[Opening INFORMATION section]
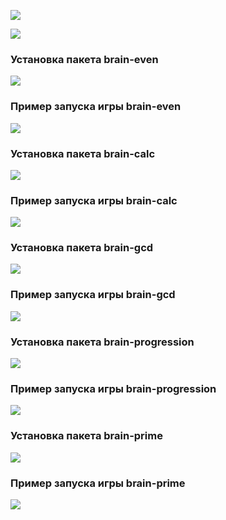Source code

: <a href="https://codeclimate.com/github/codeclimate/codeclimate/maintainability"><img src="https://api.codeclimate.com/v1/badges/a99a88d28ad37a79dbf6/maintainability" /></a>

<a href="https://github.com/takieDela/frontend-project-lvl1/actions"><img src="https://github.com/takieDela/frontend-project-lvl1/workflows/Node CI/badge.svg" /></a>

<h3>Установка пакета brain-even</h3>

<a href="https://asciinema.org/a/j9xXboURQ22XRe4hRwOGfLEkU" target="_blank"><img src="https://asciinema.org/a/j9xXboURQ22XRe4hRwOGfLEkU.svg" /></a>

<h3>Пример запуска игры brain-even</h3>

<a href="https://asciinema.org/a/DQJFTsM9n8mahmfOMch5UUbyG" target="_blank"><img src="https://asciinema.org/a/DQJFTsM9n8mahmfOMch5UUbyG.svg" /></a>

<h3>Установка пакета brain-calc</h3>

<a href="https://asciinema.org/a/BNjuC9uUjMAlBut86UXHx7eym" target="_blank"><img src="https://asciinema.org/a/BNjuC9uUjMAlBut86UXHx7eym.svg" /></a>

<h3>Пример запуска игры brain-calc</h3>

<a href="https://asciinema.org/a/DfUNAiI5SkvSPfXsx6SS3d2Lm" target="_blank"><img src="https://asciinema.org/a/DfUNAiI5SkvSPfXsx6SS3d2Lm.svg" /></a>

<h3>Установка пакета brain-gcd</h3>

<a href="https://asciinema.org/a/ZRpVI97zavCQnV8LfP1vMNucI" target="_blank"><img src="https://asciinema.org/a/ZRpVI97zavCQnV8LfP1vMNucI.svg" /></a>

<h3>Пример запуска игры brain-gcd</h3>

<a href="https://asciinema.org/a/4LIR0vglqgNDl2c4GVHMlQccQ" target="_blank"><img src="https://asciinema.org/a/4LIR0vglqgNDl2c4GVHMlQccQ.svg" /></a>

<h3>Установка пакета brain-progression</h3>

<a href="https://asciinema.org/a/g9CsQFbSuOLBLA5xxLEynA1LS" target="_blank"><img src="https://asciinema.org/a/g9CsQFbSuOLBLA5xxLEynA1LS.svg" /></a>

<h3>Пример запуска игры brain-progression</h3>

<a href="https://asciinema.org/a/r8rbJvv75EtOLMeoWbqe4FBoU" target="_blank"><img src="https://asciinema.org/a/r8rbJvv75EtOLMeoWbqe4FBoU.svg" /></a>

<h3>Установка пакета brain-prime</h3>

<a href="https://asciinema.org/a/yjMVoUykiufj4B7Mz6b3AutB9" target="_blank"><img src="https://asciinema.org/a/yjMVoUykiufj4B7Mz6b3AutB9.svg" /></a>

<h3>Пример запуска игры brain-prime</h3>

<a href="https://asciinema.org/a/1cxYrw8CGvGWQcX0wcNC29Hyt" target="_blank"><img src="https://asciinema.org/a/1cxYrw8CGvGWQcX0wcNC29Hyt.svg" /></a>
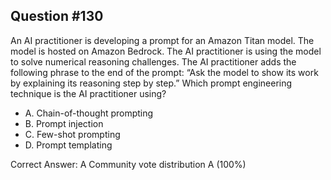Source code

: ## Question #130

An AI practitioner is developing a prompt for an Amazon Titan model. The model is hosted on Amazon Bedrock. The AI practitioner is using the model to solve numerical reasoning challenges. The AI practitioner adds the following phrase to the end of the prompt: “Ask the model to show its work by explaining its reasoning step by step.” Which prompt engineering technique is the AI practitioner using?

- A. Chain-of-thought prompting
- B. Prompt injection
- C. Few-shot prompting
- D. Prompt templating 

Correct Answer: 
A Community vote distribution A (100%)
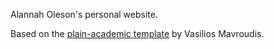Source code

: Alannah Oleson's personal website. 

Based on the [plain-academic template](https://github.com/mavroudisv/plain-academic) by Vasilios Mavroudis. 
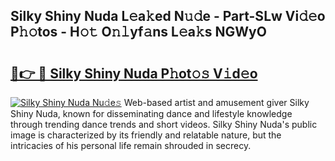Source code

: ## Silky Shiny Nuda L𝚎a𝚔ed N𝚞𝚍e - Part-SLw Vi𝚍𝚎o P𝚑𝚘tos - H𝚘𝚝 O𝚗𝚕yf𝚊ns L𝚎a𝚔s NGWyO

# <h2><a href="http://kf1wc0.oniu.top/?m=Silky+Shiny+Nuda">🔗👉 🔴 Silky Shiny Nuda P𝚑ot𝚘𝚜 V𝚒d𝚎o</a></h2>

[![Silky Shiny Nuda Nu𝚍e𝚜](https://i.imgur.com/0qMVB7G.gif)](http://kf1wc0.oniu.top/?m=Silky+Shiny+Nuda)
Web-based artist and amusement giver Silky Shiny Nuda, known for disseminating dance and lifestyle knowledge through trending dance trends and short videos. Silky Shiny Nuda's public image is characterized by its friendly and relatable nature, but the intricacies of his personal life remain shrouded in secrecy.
[Closing INFORMATION section]
◆ WHAT YOU WILL DO ◆
Answer with a single number: how many lines above hold the word "oniu"?

◆ TASK RESPONSE ◆
2